- Born: Erie, Pennsylvania
- Education: Syracuse University
- Known for: Former Commissioner for the Federal Energy Regulatory Commission

= Nora Brownell =

American businesswoman

Nora Mead Brownell (born May 1947) is the co-founder of Espy Energy Solutions, LLC, an energy consulting firm and a former Commissioner of the Federal Energy Regulatory Commission (FERC) from 2001–2006 under the administration of President George W. Bush. She is a former President of the National Association of Regulatory Utility Commissioners (NARUC).

== Early life and education ==
Brownell is a native of Erie, Pennsylvania and attended Syracuse University.

==Career==
In 1987, Brownell served as the Deputy Executive Assistant to Pennsylvania Governor Richard Thornburgh. Her career in energy began when she served as a Commissioner of the Pennsylvania Public Utility Commission (PUC) from 1997 to 2001.

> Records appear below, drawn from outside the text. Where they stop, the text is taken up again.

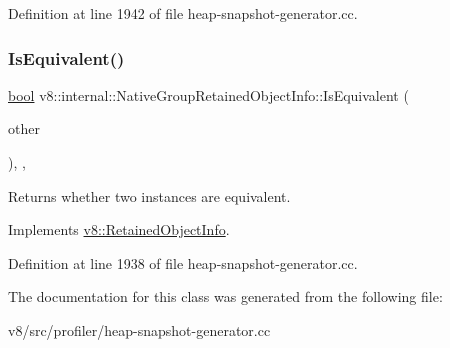Definition at line 1942 of file heap-\/snapshot-\/generator.\+cc.

\mbox{\label{classv8_1_1internal_1_1NativeGroupRetainedObjectInfo_a8d54367b99192c9081d03ccdc8e97612}} 
\subsubsection{\texorpdfstring{Is\+Equivalent()}{IsEquivalent()}}
{\footnotesize\ttfamily \mbox{\hyperlink{classbool}{bool}} v8\+::internal\+::\+Native\+Group\+Retained\+Object\+Info\+::\+Is\+Equivalent (\begin{DoxyParamCaption}\item[{\mbox{\hyperlink{classv8_1_1RetainedObjectInfo}{Retained\+Object\+Info}} $\ast$}]{other }\end{DoxyParamCaption})\hspace{0.3cm}{\ttfamily [inline]}, {\ttfamily [override]}, {\ttfamily [virtual]}}

Returns whether two instances are equivalent. 

Implements \mbox{\hyperlink{classv8_1_1RetainedObjectInfo_a286103bb076c85415919c86b1838c990}{v8\+::\+Retained\+Object\+Info}}.



Definition at line 1938 of file heap-\/snapshot-\/generator.\+cc.



The documentation for this class was generated from the following file\+:\begin{DoxyCompactItemize}
\item 
v8/src/profiler/heap-\/snapshot-\/generator.\+cc\end{DoxyCompactItemize}
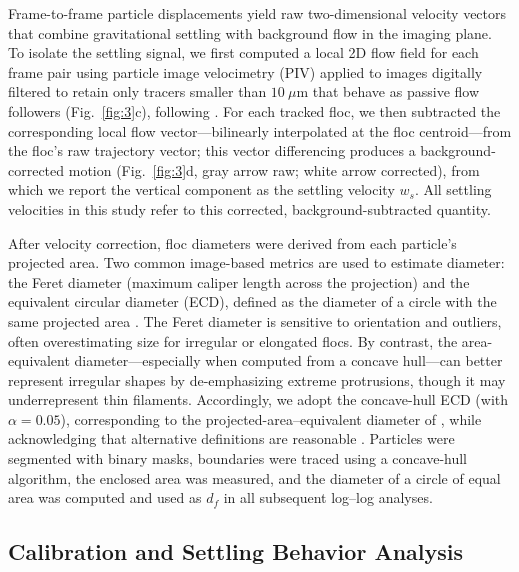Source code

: \documentclass{agujournal2019}
\begin{document}
Frame-to-frame particle displacements yield raw two-dimensional velocity vectors that combine gravitational settling with background flow in the imaging plane. To isolate the settling signal, we first computed a local 2D flow field for each frame pair using particle image velocimetry (PIV) applied to images digitally filtered to retain only tracers smaller than \(10~\mu\mathrm{m}\) that behave as passive flow followers (Fig.~\ref{fig:3}c), following . For each tracked floc, we then subtracted the corresponding local flow vector—bilinearly interpolated at the floc centroid—from the floc’s raw trajectory vector; this vector differencing produces a background-corrected motion (Fig.~\ref{fig:3}d, gray arrow raw; white arrow corrected), from which we report the vertical component as the settling velocity \(w_s\). All settling velocities in this study refer to this corrected, background-subtracted quantity.


After velocity correction, floc diameters were derived from each particle’s projected area. Two common image-based metrics are used to estimate diameter: the Feret diameter (maximum caliper length across the projection) and the equivalent circular diameter (ECD), defined as the diameter of a circle with the same projected area \cite{jarvis2005measuring, smith2015image}. The Feret diameter is sensitive to orientation and outliers, often overestimating size for irregular or elongated flocs. By contrast, the area-equivalent diameter—especially when computed from a concave hull—can better represent irregular shapes by de-emphasizing extreme protrusions, though it may underrepresent thin filaments. Accordingly, we adopt the concave-hull ECD (with \(\alpha=0.05\)), corresponding to the projected-area–equivalent diameter of , while acknowledging that alternative definitions are reasonable \cite{jarvis2005measuring}. Particles were segmented with binary masks, boundaries were traced using a concave-hull algorithm, the enclosed area was measured, and the diameter of a circle of equal area was computed and used as \(d_f\) in all subsequent log–log analyses.


\subsection{Calibration and Settling Behavior Analysis}
\end{document}
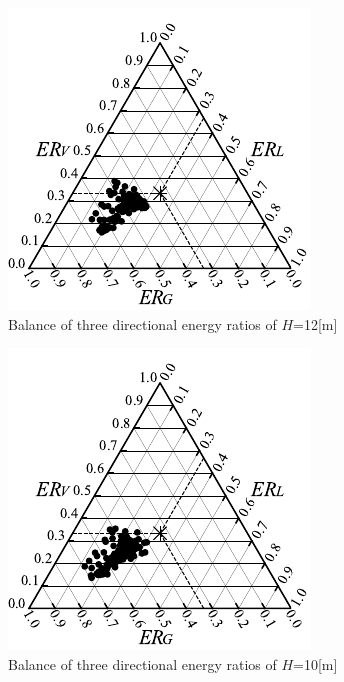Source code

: \begin{figure}[htbp]
    \centering
    \includegraphics[keepaspectratio,scale=1.2]{05_att/rec_Ternary_out_12m.pdf}
    \caption{\hspace{1mm}Balance of three directional energy ratios of $H$=12[m]}
    \label{fig:sankaku12}
\end{figure}

\begin{figure}[htbp]
    \centering
    \includegraphics[keepaspectratio,scale=1.2]{05_att/rec_Ternary_out_10m.pdf}
    \caption{\hspace{1mm}Balance of three directional energy ratios of $H$=10[m]}
    \label{fig:sankaku10}
\end{figure}

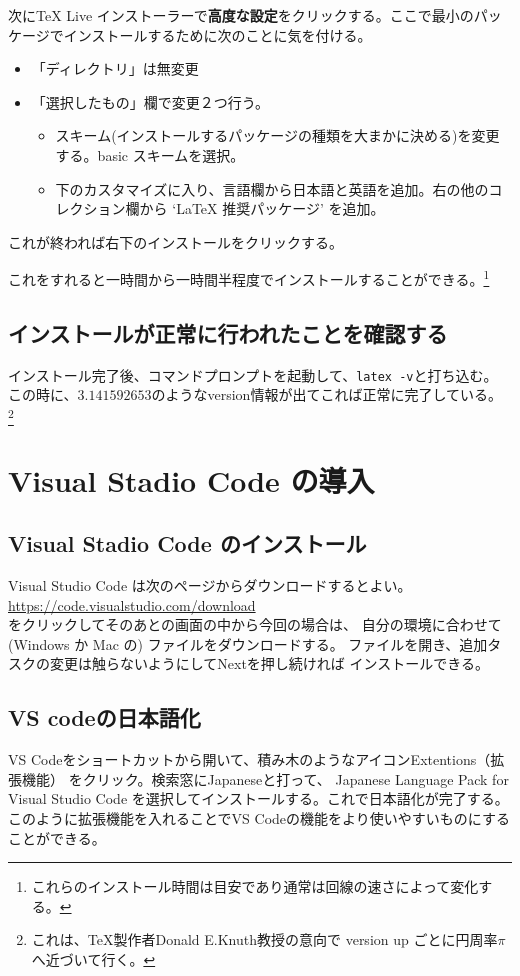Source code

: \documentclass[titlepage]{ltjsarticle}
\begin{document}
次にTeX Live インストーラーで\textbf{高度な設定}をクリックする。ここで最小のパッケージでインストールするために次のことに気を付ける。
\begin{itemize}
  \item 「ディレクトリ」は無変更
  \item 「選択したもの」欄で変更２つ行う。
  \begin{itemize}
    \item スキーム(インストールするパッケージの種類を大まかに決める)を変更する。basic スキームを選択。
    \item 下のカスタマイズに入り、言語欄から日本語と英語を追加。右の他のコレクション欄から `LaTeX 推奨パッケージ' を追加。
  \end{itemize}
\end{itemize}
これが終われば右下のインストールをクリックする。

これをすれると一時間から一時間半程度でインストールすることができる。\footnote{これらのインストール時間は目安であり通常は回線の速さによって変化する。}

\subsection{インストールが正常に行われたことを確認する}
インストール完了後、コマンドプロンプトを起動して、\verb|latex -v|と打ち込む。
この時に、$3.141592653$のようなversion情報が出てこれば正常に完了している。
\footnote{
  これは、\TeX 製作者Donald E.Knuth教授の意向で
  version up ごとに円周率$\pi$へ近づいて行く。
}

\section{Visual Stadio Code の導入}
\subsection{Visual Stadio Code のインストール}
Visual Studio Code は次のページからダウンロードするとよい。\\
\url{https://code.visualstudio.com/download}\\
をクリックしてそのあとの画面の中から今回の場合は、
自分の環境に合わせて (Windows か Mac の) ファイルをダウンロードする。
ファイルを開き、追加タスクの変更は触らないようにしてNextを押し続ければ
インストールできる。
\subsection{VS codeの日本語化}
VS Codeをショートカットから開いて、積み木のようなアイコンExtentions（拡張機能）
をクリック。検索窓にJapaneseと打って、
Japanese Language Pack for Visual Studio Code
を選択してインストールする。これで日本語化が完了する。
このように拡張機能を入れることでVS Codeの機能をより使いやすいものにすることができる。
\end{document}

On April 30, 2001 President George W. Bush nominated Brownell to serve as a Commissioner for the Federal Energy Regulatory Commission. Her nomination was confirmed by the United States Senate a month later on May 25. She served until July 21, 2006. Following the conclusion of her term as a Commissioner with FERC, Brownell helped found the energy consulting firm, ESPY Energy Solutions, based in Alexandria, Virginia.

She served as the Board Chair for Pacific Gas and Electric. She has been a Board Member for many corporations including National Grid, Spectra Energy, Oncor Electric Delivery, and Times Publishing Company. In addition, she has lectured at the University of Vermont Law School, Michigan State University, and the University of Idaho.